* _Record excerpts_:
====

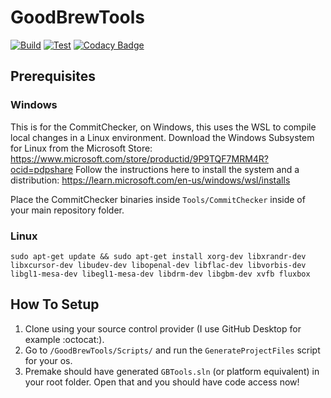# GoodBrewTools

[![Build](https://github.com/TrashCoder94/GoodBrewTools/actions/workflows/build.yml/badge.svg)](https://github.com/TrashCoder94/GoodBrewTools/actions/workflows/build.yml)
[![Test](https://github.com/TrashCoder94/GoodBrewTools/actions/workflows/test.yml/badge.svg)](https://github.com/TrashCoder94/GoodBrewTools/actions/workflows/test.yml)
[![Codacy Badge](https://app.codacy.com/project/badge/Grade/9cd29dd14f8c4a3f850a6d0fd89674eb)](https://app.codacy.com/gh/TrashCoder94/GoodBrewTools/dashboard?utm_source=gh&utm_medium=referral&utm_content=&utm_campaign=Badge_grade)

## Prerequisites

### Windows
This is for the CommitChecker, on Windows, this uses the WSL to compile local changes in a Linux environment.
Download the Windows Subsystem for Linux from the Microsoft Store: https://www.microsoft.com/store/productid/9P9TQF7MRM4R?ocid=pdpshare
Follow the instructions here to install the system and a distribution: https://learn.microsoft.com/en-us/windows/wsl/installs

Place the CommitChecker binaries inside `Tools/CommitChecker` inside of your main repository folder.

### Linux
```
sudo apt-get update && sudo apt-get install xorg-dev libxrandr-dev libxcursor-dev libudev-dev libopenal-dev libflac-dev libvorbis-dev libgl1-mesa-dev libegl1-mesa-dev libdrm-dev libgbm-dev xvfb fluxbox
```

## How To Setup

1.	Clone using your source control provider (I use GitHub Desktop for example :octocat:).
2.	Go to `/GoodBrewTools/Scripts/` and run the `GenerateProjectFiles` script for your os.
3.	Premake should have generated `GBTools.sln` (or platform equivalent) in your root folder. Open that and you should have code access now!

====

* _Directions_:
Look above for the line with "## Prerequisites" and the line with "Follow the instructions", and reproduce exactly those two lines plus every line between, nothing more.

* _Exercise answer_:
## Prerequisites

### Windows
This is for the CommitChecker, on Windows, this uses the WSL to compile local changes in a Linux environment.
Download the Windows Subsystem for Linux from the Microsoft Store: https://www.microsoft.com/store/productid/9P9TQF7MRM4R?ocid=pdpshare
Follow the instructions here to install the system and a distribution: https://learn.microsoft.com/en-us/windows/wsl/installs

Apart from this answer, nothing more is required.